You are viewing a plain text version of this content. The canonical link for it is here.

Posted to dev@geode.apache.org by Alberto Gomez <al...@est.tech> on 2019/05/10 10:22:36 UTC

Geode self-protection about overload

Hi Geode community!

I'd like to know if Geode implements any kind of self-protection against overload. What I mean by this is some mechanism that allows Geode servers (and possibly locators) to reject incoming operations before processing them when it detects that it is not able to handle the amount of operations received in a reasonable way (with reasonable latency and without experiencing processes crashing).

The goal would be to make sure that Geode (or some parts of it) do not crash under too heavy load and also that the latency level is always under control at least for the amount of traffic the Geode cluster is supposed to support.

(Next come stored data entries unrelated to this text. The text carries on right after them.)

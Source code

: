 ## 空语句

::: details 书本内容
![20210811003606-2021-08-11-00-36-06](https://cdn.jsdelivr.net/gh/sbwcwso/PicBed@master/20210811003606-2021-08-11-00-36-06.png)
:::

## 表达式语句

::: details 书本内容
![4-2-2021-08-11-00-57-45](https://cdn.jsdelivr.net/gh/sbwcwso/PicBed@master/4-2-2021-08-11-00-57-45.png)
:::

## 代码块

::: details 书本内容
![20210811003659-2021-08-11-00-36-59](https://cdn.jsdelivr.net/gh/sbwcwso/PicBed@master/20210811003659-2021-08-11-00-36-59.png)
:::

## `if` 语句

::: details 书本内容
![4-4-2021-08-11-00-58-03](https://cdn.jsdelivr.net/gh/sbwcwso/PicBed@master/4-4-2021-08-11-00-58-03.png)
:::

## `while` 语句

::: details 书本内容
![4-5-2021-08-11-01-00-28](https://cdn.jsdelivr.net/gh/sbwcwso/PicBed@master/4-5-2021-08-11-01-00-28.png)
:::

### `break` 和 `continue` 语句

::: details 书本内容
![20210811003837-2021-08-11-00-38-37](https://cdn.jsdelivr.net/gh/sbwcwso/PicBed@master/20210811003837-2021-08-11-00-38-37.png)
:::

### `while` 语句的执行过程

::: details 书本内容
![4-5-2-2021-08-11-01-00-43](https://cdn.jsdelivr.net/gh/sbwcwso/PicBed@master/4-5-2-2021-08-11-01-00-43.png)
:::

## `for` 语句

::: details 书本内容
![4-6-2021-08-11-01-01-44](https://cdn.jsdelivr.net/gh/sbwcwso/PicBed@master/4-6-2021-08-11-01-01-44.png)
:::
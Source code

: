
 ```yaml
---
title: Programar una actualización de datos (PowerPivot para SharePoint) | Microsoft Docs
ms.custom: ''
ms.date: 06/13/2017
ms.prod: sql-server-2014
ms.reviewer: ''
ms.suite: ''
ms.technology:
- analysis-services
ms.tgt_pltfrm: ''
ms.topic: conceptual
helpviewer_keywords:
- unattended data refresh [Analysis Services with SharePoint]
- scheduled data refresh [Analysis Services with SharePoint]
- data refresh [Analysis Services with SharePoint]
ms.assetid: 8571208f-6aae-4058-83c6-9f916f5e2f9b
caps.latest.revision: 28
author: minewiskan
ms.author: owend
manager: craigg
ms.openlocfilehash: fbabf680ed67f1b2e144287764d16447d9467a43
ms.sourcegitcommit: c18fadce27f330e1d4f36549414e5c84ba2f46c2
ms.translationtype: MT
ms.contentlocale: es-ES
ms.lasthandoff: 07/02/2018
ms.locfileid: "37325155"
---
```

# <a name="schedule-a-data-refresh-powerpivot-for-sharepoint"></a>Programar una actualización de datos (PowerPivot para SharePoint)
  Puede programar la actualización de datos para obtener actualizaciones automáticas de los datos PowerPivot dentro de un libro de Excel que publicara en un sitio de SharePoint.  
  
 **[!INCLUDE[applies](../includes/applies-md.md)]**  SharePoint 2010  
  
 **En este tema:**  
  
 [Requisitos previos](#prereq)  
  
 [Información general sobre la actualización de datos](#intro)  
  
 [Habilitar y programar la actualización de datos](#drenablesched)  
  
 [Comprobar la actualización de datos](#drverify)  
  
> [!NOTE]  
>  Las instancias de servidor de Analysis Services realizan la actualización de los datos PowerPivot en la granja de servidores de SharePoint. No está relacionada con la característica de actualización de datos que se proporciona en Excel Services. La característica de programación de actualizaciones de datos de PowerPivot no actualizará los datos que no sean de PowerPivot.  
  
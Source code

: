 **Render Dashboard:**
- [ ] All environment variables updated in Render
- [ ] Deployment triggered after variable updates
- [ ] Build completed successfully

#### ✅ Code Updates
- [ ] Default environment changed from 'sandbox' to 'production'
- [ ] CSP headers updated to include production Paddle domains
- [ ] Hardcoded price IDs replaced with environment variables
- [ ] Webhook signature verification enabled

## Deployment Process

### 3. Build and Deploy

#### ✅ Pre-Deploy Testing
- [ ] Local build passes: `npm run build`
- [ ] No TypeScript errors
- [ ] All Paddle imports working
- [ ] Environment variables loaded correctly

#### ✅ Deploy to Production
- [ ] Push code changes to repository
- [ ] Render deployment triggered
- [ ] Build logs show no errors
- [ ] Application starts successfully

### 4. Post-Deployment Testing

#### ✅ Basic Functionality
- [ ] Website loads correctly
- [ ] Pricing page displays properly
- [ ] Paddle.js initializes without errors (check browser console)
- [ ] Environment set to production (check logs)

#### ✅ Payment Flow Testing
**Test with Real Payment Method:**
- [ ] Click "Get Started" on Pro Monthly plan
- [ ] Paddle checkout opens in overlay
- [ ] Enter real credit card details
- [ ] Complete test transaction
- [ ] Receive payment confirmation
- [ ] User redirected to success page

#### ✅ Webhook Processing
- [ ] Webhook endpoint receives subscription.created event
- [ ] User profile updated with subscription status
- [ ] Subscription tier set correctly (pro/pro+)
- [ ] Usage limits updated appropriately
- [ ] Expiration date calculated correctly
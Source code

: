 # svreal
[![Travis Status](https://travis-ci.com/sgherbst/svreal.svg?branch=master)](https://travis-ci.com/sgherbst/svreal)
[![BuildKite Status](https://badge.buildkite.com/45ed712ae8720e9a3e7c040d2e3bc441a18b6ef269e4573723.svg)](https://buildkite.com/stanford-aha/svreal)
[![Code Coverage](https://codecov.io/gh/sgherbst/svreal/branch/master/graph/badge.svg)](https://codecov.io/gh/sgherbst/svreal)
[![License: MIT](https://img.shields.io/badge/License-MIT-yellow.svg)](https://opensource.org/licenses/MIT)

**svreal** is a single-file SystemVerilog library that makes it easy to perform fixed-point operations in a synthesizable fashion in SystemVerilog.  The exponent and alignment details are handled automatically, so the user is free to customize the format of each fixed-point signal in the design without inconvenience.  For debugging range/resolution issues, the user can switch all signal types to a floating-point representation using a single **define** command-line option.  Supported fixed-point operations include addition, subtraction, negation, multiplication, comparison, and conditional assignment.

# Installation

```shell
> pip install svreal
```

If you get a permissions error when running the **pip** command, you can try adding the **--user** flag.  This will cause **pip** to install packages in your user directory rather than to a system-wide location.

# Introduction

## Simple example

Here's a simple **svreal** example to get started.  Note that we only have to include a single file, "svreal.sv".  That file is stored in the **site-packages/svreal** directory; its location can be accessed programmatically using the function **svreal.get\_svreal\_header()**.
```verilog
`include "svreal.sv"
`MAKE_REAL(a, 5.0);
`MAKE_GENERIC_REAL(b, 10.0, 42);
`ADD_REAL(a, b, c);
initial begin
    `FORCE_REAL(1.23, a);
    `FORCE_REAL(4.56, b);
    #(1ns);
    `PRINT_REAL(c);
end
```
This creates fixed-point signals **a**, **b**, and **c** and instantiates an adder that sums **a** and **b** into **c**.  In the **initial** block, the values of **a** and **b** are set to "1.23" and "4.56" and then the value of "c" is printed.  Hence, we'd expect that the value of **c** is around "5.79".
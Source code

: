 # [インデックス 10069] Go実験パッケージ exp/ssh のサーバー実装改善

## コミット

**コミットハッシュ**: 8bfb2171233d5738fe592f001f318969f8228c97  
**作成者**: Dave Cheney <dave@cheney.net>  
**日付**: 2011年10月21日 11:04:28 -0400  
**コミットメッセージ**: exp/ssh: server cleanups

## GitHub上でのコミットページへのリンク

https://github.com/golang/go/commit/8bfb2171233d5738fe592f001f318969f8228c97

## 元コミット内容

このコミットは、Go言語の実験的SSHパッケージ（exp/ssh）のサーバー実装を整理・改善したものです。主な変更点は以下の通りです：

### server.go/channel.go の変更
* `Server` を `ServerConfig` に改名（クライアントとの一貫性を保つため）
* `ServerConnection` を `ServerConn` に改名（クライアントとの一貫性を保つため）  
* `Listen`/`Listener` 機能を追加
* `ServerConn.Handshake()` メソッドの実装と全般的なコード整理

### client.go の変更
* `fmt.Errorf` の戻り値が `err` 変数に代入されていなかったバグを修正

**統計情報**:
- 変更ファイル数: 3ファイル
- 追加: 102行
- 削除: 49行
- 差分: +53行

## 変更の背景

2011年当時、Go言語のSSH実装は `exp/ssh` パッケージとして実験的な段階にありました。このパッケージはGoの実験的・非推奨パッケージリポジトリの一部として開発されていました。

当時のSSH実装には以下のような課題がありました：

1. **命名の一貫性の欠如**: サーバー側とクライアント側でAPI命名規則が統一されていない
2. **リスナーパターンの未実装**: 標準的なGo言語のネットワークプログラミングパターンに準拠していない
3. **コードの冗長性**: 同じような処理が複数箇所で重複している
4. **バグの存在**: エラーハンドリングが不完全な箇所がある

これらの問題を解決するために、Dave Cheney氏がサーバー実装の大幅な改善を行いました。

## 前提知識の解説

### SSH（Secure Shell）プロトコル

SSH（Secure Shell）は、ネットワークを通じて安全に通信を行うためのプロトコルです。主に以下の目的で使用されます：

If Geode does not offer such mechanism, I would also like to get your opinion about this possible feature, (if you find it interesting) and also on how it could be implemented. One possible approach could be having some measure of the current CPU consumption that allows to decide if a given operation must be processed or not, taking into account the CPU consumption value with respect to an overload threshold.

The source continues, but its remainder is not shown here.